Mais au Québec, elle s’est longtemps heurtée à un mur : celui de l’Église catholique francophone, qui voyait d’un œil méfiant ces célébrations païennes d’origine protestante.
Quand l’Église voyait dans l’Halloween un sabbat du diable
Au tournant du XXᵉ siècle, plusieurs curés de paroisses montréalaises condamnaient les mascarades du 31 octobre, perçues comme une profanation de la Toussaint. Les journaux de l’époque évoquent même « la nuit du démon déguisé ».
Pourtant, l’Église finira par en récupérer l’esprit festif : dans les écoles paroissiales, on organise bientôt des concours de déguisements « édifiants » et des collectes pour les pauvres, transformant Halloween en outil de sociabilité chrétienne plutôt qu’en célébration du chaos.
De la Toussaint à l’Halloween : fusion des mondes
Peu à peu, la fête s’est hybridée. Dans les années 1950, les processions du 1er novembre côtoient les cortèges d’enfants costumés. On prie pour les âmes au cimetière avant de courir pour les bonbons dans les ruelles.
Cette cohabitation entre le sacré et le profane, typiquement québécoise, a forgé une version singulière d’Halloween : une fête à la fois nord-américaine et profondément enracinée dans la mémoire catholique du pays.
Québec et la Vallée du Saint-Laurent : le royaume des fantômes

Le fantôme de la Dame blanche du Cap Diamant
À Québec, la brume du fleuve et les falaises du Cap Diamant offrent le décor idéal à la légende de la Dame blanche. On raconte qu’elle attend éternellement le navire de son fiancé perdu, apparaissant parfois aux promeneurs de la terrasse Dufferin, le regard tourné vers Lévis.

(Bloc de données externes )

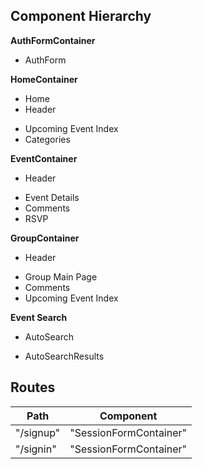 ## Component Hierarchy

**AuthFormContainer**
 - AuthForm

**HomeContainer**
 - Home
 - Header
  * Upcoming Event Index
  * Categories

**EventContainer**
 - Header
  * Event Details
  * Comments
  * RSVP

**GroupContainer**
- Header
 * Group Main Page
 * Comments
 * Upcoming Event Index

 **Event Search**
 + AutoSearch
 * AutoSearchResults



## Routes

|Path   | Component   |
|-------|-------------|
| "/signup" | "SessionFormContainer" |
| "/signin" | "SessionFormContainer" |
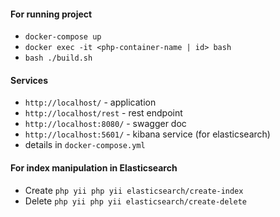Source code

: #### For running project
* `docker-compose up`
* `docker exec -it <php-container-name | id> bash`
* `bash ./build.sh`

#### Services
* `http://localhost/` - application
* `http://localhost/rest` - rest endpoint
* `http://localhost:8080/` - swagger doc
* `http://localhost:5601/` - kibana service (for elasticsearch)
* details in `docker-compose.yml`

#### For index manipulation in Elasticsearch
* Create `php yii php yii elasticsearch/create-index`
* Delete `php yii php yii elasticsearch/create-delete`
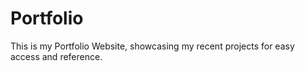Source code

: # Portfolio

This is my Portfolio Website, showcasing my recent projects for easy access and reference.
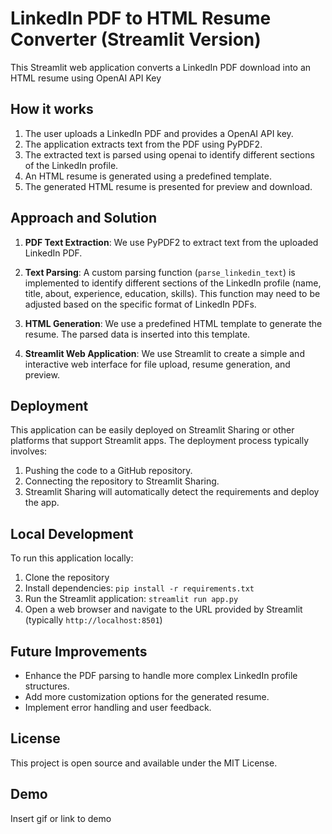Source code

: # LinkedIn PDF to HTML Resume Converter (Streamlit Version)

This Streamlit web application converts a LinkedIn PDF download into an HTML resume using OpenAI API Key

## How it works

1. The user uploads a LinkedIn PDF and provides a  OpenAI API key.
2. The application extracts text from the PDF using PyPDF2.
3. The extracted text is parsed using openai to identify different sections of the LinkedIn profile.
4. An HTML resume is generated using a predefined template.
5. The generated HTML resume is presented for preview and download.

## Approach and Solution

1. **PDF Text Extraction**: We use PyPDF2 to extract text from the uploaded LinkedIn PDF.

2. **Text Parsing**: A custom parsing function (`parse_linkedin_text`) is implemented to identify different sections of the LinkedIn profile (name, title, about, experience, education, skills). This function may need to be adjusted based on the specific format of LinkedIn PDFs.

3. **HTML Generation**: We use a predefined HTML template to generate the resume. The parsed data is inserted into this template.

4. **Streamlit Web Application**: We use Streamlit to create a simple and interactive web interface for file upload, resume generation, and preview.


## Deployment

This application can be easily deployed on Streamlit Sharing or other platforms that support Streamlit apps. The deployment process typically involves:

1. Pushing the code to a GitHub repository.
2. Connecting the repository to Streamlit Sharing.
3. Streamlit Sharing will automatically detect the requirements and deploy the app.

## Local Development

To run this application locally:

1. Clone the repository
2. Install dependencies: `pip install -r requirements.txt`
3. Run the Streamlit application: `streamlit run app.py`
4. Open a web browser and navigate to the URL provided by Streamlit (typically `http://localhost:8501`)

## Future Improvements

- Enhance the PDF parsing to handle more complex LinkedIn profile structures.
- Add more customization options for the generated resume.
- Implement error handling and user feedback.

## License

This project is open source and available under the MIT License.
## Demo

Insert gif or link to demo

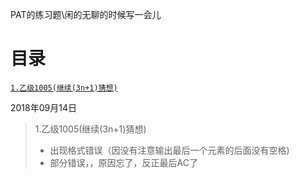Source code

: PAT的练习题\闲的无聊的时候写一会儿

# 目录

<a href="#2018年09月14日">`1.乙级1005(继续(3n+1)猜想)`</a>


<a id="2018年09月14日"/>  
 2018年09月14日

> 1.乙级1005(继续(3n+1)猜想)
> + 出现格式错误（因没有注意输出最后一个元素的后面没有空格)
> + 部分错误，，原因忘了，反正最后AC了
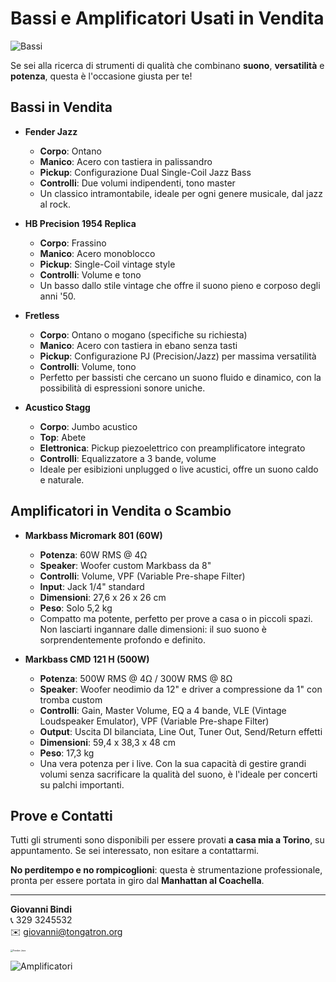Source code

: # Bassi e Amplificatori Usati in Vendita



![Bassi](https://tongatron.github.io/img/bassi.jpg)

Se sei alla ricerca di strumenti di qualità che combinano **suono**, **versatilità** e **potenza**, questa è l'occasione giusta per te!

## Bassi in Vendita

- **Fender Jazz**
  - **Corpo**: Ontano
  - **Manico**: Acero con tastiera in palissandro
  - **Pickup**: Configurazione Dual Single-Coil Jazz Bass
  - **Controlli**: Due volumi indipendenti, tono master
  - Un classico intramontabile, ideale per ogni genere musicale, dal jazz al rock.

- **HB Precision 1954 Replica**
  - **Corpo**: Frassino
  - **Manico**: Acero monoblocco
  - **Pickup**: Single-Coil vintage style
  - **Controlli**: Volume e tono
  - Un basso dallo stile vintage che offre il suono pieno e corposo degli anni '50.

- **Fretless**
  - **Corpo**: Ontano o mogano (specifiche su richiesta)
  - **Manico**: Acero con tastiera in ebano senza tasti
  - **Pickup**: Configurazione PJ (Precision/Jazz) per massima versatilità
  - **Controlli**: Volume, tono
  - Perfetto per bassisti che cercano un suono fluido e dinamico, con la possibilità di espressioni sonore uniche.

- **Acustico Stagg**
  - **Corpo**: Jumbo acustico
  - **Top**: Abete
  - **Elettronica**: Pickup piezoelettrico con preamplificatore integrato
  - **Controlli**: Equalizzatore a 3 bande, volume
  - Ideale per esibizioni unplugged o live acustici, offre un suono caldo e naturale.

## Amplificatori in Vendita o Scambio

- **Markbass Micromark 801 (60W)**
  - **Potenza**: 60W RMS @ 4Ω
  - **Speaker**: Woofer custom Markbass da 8"
  - **Controlli**: Volume, VPF (Variable Pre-shape Filter)
  - **Input**: Jack 1/4" standard
  - **Dimensioni**: 27,6 x 26 x 26 cm
  - **Peso**: Solo 5,2 kg
  - Compatto ma potente, perfetto per prove a casa o in piccoli spazi. Non lasciarti ingannare dalle dimensioni: il suo suono è sorprendentemente profondo e definito.

- **Markbass CMD 121 H (500W)**
  - **Potenza**: 500W RMS @ 4Ω / 300W RMS @ 8Ω
  - **Speaker**: Woofer neodimio da 12" e driver a compressione da 1" con tromba custom
  - **Controlli**: Gain, Master Volume, EQ a 4 bande, VLE (Vintage Loudspeaker Emulator), VPF (Variable Pre-shape Filter)
  - **Output**: Uscita DI bilanciata, Line Out, Tuner Out, Send/Return effetti
  - **Dimensioni**: 59,4 x 38,3 x 48 cm
  - **Peso**: 17,3 kg
  - Una vera potenza per i live. Con la sua capacità di gestire grandi volumi senza sacrificare la qualità del suono, è l'ideale per concerti su palchi importanti.

## Prove e Contatti

Tutti gli strumenti sono disponibili per essere provati **a casa mia a Torino**, su appuntamento. Se sei interessato, non esitare a contattarmi.

**No perditempo e no rompicoglioni**: questa è strumentazione professionale, pronta per essere portata in giro dal **Manhattan al Coachella**.

---

**Giovanni Bindi**  
📞 329 3245532  
✉️ giovanni@tongatron.org

<img src="https://tongatron.github.io/img/fender.jpg" alt="Fender Jazz" style="zoom:25%;" />

![Amplificatori](https://tongatron.github.io/img/ampli.jpg)
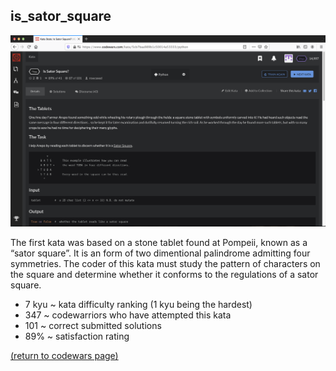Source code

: ## is_sator_square

<img src="images/is_sator_square_screen_shot.png?raw=true"/>

The first kata was based on a stone tablet found at Pompeii, known as a “sator square”. It is an form of two dimentional palindrome admitting four symmetries. The coder of this kata must study the pattern of characters on the square and determine whether it conforms to the regulations of a sator square.

* 7 kyu ~ kata difficulty ranking (1 kyu being the hardest)
* 347 ~ codewarriors who have attempted this kata
* 101 ~ correct submitted solutions
* 89% ~ satisfaction rating

<a href="https://rowcased.github.io/alternate_page.html#creator">(return to codewars page)</a>
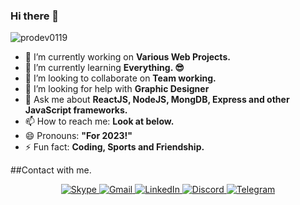 ### Hi there 👋

<img src="https://komarev.com/ghpvc/?username=prodev0119&style=flat-square&color=blue" alt="prodev0119"/>

- 🔭 I’m currently working on **Various Web Projects.**
- 🌱 I’m currently learning **Everything. 😎**
- 👯 I’m looking to collaborate on **Team working.**
- 🤔 I’m looking for help with **Graphic Designer**
- 💬 Ask me about **ReactJS, NodeJS, MongDB, Express and other JavaScript frameworks.**
- 📫 How to reach me: **Look at below.**
- 😄 Pronouns: **"For 2023!"**
- ⚡ Fun fact: **Coding, Sports and Friendship.**

##Contact with me.
<br>
<div align="center">
  <a href="https://join.skype.com/invite/UNq8kzDVM5yd" target="_blank" title="live:.cid.5eddc740c0b404a1">
    <img src="https://img.shields.io/badge/Skype-blue?style=for-the-badge&logo=skype&logoColor=white" alt="Skype"/>
  </a>
  <a href="mailto:prodev0119@gmail.com" target="_blank" title="prodev0119@gmail.com">
    <img src="https://img.shields.io/badge/Google-green?style=for-the-badge&logo=gmail&logoColor=white" alt="Gmail"/>
  </a>
  <a href="https://www.linkedin.com/in/yulian-lahish-9a207525b" target="_blank" title="@yulian-lahish-9a207525b">
    <img src="https://img.shields.io/badge/LinkedIn-0077B5?style=for-the-badge&logo=LinkedIn&logoColor=white" alt="LinkedIn"/>
  </a>
  <a href="https://discord.com/invite/kCYEdfdd" target="_blank" title="prowebdev119#5458">
    <img src="https://img.shields.io/badge/Discord-7952B3?style=for-the-badge&logo=discord&logoColor=white" alt="Discord"/>
  </a>
  <a href="https://t.me/compete119" target="_blank" title="@compete119">
    <img src="https://img.shields.io/badge/Telegram-blue?style=for-the-badge&logo=telegram&logoColor=white" alt="Telegram"/>
  </a>
</div>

Sous la lumière blafarde des lampadaires, la vieille capitale semble suspendue entre deux mondes : celui des vivants et celui des souvenirs.
L’hôtel Château Frontenac : entre élégance et revenants
Non loin de là, le Château Frontenac demeure le plus noble des repaires de fantômes. On y croiserait encore l’esprit du comte de Frontenac, gouverneur de la Nouvelle-France, errant à la recherche de sa bien-aimée Marie de Puyzieux.

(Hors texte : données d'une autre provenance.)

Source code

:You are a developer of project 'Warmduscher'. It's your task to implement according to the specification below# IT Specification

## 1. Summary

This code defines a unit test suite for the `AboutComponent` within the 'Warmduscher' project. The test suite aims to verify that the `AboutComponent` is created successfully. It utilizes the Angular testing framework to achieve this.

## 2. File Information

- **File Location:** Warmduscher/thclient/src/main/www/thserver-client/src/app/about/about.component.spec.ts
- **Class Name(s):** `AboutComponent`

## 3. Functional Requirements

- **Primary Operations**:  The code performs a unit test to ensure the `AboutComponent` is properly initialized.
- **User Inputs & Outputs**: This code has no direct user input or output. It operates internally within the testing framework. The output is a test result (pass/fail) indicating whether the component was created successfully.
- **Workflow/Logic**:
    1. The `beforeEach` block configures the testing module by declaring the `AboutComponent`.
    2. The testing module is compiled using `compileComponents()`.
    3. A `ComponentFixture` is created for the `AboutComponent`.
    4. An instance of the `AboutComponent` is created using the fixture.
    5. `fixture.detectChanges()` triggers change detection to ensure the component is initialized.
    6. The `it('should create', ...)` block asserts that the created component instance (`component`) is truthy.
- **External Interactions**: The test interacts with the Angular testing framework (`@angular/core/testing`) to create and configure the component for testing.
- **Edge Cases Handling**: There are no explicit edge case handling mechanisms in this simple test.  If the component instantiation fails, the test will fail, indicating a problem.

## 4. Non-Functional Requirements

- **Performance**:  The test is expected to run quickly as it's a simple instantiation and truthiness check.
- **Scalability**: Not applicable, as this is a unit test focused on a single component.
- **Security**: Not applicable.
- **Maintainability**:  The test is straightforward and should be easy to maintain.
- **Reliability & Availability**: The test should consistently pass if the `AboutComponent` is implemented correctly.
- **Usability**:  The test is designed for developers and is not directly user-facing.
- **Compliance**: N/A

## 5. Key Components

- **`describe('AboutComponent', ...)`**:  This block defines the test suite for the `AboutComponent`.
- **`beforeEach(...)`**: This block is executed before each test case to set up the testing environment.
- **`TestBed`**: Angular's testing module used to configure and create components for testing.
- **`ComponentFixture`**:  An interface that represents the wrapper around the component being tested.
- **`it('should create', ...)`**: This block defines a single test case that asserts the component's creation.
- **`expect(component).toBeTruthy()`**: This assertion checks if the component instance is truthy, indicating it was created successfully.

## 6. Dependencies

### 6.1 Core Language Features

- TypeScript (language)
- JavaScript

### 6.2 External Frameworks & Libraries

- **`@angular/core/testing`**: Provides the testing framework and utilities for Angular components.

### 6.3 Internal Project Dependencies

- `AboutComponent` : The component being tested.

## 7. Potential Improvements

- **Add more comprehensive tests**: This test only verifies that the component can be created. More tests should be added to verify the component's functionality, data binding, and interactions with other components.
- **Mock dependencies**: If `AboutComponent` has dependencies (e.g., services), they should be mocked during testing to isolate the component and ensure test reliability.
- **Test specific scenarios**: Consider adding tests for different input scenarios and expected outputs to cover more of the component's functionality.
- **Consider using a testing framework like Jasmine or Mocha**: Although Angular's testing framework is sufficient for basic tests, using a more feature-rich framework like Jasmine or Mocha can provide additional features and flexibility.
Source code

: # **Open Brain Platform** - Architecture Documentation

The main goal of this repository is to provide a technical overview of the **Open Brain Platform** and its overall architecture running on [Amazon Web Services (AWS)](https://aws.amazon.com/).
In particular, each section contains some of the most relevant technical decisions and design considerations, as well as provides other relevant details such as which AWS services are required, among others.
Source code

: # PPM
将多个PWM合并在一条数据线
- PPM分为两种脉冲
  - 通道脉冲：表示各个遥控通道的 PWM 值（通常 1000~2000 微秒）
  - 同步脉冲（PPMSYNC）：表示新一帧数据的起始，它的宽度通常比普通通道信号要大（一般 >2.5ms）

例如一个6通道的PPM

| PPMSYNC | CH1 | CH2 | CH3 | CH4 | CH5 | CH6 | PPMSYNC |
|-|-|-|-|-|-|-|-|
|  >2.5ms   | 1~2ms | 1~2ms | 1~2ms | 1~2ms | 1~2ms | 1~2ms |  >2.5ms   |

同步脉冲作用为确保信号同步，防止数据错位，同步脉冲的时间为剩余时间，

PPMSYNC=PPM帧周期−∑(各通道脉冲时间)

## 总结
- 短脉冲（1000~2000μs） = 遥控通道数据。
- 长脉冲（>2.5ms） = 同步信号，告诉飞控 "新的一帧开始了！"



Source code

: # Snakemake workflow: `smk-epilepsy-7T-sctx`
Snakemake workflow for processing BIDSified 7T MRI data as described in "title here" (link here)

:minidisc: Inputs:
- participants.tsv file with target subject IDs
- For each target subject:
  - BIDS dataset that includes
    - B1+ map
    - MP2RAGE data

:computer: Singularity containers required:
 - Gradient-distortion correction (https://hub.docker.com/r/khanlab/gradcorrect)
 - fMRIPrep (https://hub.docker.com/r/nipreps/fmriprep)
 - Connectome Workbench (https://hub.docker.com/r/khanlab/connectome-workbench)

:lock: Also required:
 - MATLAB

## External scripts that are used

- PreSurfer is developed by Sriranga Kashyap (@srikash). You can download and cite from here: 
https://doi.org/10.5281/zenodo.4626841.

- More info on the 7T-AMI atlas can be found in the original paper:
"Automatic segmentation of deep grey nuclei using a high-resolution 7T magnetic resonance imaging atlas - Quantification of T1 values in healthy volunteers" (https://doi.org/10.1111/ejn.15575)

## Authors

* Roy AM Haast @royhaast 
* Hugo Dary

Certains clients affirment avoir aperçu une silhouette en costume du XVIIᵉ siècle dans les couloirs, d’autres entendent le piano jouer seul après minuit. Les fantômes, ici, ont le goût du raffinement.
Les prisons de Trois-Rivières et de Montréal : quand les murs parlent encore
Plus au sud, dans les vieilles prisons de pierre, le silence est plus lourd que la peur. À Trois-Rivières, des visiteurs racontent sentir une présence glaciale dans les anciennes cellules d’isolement. À Montréal, la prison du Pied-du-Courant, où furent pendus les patriotes de 1838, abrite toujours, dit-on, les cris étouffés des condamnés.
Ces lieux rappellent que les fantômes du Québec ne sont pas tous romantiques : certains portent la mémoire des luttes et des injustices.
Mauricie : les âmes du fer et du feu

Fantômes industriels : Shawinigan et les forges du Saint-Maurice
Si le Québec hanté a souvent des visages aristocratiques, la Mauricie lui offre un ton ouvrier. Les forges du Saint-Maurice, fondées en 1730, furent le berceau de l’industrie canadienne — et le théâtre de drames humains oubliés. On dit qu’au crépuscule, dans la brume qui monte de la rivière Saint-Maurice, on peut encore entendre le marteau des forgerons résonner dans le vide.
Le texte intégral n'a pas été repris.